**TASK STATEMENT:** Report all lines below with the word "zzndream".
===== GIVEN DATA =====
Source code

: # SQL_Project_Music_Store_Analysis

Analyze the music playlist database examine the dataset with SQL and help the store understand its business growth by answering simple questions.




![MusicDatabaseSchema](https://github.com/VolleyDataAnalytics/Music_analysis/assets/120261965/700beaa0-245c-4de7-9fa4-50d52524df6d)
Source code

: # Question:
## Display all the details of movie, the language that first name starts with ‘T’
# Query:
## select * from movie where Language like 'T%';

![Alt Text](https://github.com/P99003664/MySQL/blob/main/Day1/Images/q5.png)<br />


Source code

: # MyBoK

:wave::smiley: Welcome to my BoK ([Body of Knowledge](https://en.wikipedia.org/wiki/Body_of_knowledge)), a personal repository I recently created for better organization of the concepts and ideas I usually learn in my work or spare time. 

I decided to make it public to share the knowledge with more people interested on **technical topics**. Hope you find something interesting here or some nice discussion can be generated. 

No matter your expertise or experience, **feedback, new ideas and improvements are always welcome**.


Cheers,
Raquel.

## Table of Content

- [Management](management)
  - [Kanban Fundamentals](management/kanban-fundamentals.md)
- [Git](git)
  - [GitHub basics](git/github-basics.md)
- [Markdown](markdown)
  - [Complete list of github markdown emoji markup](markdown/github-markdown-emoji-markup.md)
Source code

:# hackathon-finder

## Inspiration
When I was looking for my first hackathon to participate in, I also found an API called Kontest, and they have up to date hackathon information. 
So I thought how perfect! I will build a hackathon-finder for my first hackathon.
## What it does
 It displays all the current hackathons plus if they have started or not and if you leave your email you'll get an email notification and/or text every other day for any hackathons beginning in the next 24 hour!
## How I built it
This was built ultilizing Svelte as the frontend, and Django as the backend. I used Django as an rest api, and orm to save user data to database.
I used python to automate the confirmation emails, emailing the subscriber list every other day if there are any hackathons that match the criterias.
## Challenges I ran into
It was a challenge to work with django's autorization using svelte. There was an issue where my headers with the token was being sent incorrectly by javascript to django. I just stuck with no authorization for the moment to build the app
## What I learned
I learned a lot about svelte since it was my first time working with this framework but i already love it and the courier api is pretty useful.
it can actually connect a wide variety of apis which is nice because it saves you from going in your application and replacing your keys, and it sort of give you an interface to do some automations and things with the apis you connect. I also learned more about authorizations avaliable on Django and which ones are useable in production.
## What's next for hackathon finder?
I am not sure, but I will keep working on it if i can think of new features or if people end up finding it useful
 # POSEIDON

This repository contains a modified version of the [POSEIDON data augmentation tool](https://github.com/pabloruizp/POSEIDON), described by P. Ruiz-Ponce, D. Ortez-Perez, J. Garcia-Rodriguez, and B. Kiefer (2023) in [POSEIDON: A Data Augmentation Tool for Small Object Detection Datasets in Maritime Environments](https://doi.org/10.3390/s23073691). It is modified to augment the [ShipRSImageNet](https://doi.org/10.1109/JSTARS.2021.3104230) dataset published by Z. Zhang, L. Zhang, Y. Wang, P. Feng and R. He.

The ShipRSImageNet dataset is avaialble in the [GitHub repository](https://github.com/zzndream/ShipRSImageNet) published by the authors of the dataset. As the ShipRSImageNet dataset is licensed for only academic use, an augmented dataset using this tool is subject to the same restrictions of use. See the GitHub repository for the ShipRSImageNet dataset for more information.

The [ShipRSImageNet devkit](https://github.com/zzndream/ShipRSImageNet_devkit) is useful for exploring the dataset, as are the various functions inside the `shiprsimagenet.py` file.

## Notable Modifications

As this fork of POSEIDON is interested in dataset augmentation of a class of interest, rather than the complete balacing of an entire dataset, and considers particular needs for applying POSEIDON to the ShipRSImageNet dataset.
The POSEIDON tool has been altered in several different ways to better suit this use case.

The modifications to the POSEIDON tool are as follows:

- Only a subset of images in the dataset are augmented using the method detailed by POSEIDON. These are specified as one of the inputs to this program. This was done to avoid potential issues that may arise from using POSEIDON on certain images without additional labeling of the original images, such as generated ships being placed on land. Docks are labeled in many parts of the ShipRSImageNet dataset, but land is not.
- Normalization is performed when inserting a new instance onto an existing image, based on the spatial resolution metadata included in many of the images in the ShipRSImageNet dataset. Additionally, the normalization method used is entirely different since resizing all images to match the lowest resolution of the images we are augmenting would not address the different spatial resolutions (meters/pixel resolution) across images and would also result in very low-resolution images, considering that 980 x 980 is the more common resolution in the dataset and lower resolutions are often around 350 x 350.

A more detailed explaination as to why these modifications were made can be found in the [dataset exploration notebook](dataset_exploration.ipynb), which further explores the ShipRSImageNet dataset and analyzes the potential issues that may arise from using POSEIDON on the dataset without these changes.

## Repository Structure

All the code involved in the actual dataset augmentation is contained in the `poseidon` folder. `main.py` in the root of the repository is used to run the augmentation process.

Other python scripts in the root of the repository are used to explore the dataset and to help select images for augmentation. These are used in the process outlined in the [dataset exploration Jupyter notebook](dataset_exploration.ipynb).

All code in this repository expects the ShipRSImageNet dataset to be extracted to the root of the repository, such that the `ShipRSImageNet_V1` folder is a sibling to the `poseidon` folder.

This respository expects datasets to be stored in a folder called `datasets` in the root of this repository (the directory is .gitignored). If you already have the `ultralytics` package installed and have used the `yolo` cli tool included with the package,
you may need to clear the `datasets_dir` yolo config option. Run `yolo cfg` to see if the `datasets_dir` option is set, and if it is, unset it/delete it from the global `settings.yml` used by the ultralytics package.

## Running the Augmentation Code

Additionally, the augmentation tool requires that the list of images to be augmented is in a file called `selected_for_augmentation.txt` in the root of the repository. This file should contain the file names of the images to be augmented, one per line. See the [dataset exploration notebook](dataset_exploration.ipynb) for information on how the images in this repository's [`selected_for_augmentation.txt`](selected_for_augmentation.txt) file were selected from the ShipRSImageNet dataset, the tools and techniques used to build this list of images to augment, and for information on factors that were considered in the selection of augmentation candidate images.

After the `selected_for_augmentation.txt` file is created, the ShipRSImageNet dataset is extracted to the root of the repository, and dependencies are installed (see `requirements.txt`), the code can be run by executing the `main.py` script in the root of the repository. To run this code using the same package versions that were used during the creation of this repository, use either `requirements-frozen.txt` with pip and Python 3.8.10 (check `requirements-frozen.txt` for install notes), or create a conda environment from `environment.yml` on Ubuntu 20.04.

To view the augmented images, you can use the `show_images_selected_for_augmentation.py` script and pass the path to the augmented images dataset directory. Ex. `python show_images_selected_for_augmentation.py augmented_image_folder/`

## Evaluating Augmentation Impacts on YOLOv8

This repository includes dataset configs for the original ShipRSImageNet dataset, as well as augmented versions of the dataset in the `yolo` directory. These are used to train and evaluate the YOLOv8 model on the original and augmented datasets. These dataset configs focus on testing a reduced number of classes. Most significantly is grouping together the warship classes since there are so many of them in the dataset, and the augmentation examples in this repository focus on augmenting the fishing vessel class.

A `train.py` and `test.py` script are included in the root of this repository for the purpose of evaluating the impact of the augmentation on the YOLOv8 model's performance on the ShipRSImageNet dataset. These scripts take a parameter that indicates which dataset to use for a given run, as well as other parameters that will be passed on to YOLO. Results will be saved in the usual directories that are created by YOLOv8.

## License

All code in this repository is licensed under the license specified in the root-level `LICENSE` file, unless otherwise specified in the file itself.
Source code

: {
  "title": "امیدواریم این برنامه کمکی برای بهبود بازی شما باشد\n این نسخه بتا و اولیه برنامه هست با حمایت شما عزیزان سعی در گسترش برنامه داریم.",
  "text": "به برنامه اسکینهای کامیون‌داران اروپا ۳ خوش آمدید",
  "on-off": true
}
=====
**EXERCISE SOLUTION:**
The ShipRSImageNet dataset is avaialble in the [GitHub repository](https://github.com/zzndream/ShipRSImageNet) published by the authors of the dataset. As the ShipRSImageNet dataset is licensed for only academic use, an augmented dataset using this tool is subject to the same restrictions of use. See the GitHub repository for the ShipRSImageNet dataset for more information.
The [ShipRSImageNet devkit](https://github.com/zzndream/ShipRSImageNet_devkit) is useful for exploring the dataset, as are the various functions inside the `shiprsimagenet.py` file.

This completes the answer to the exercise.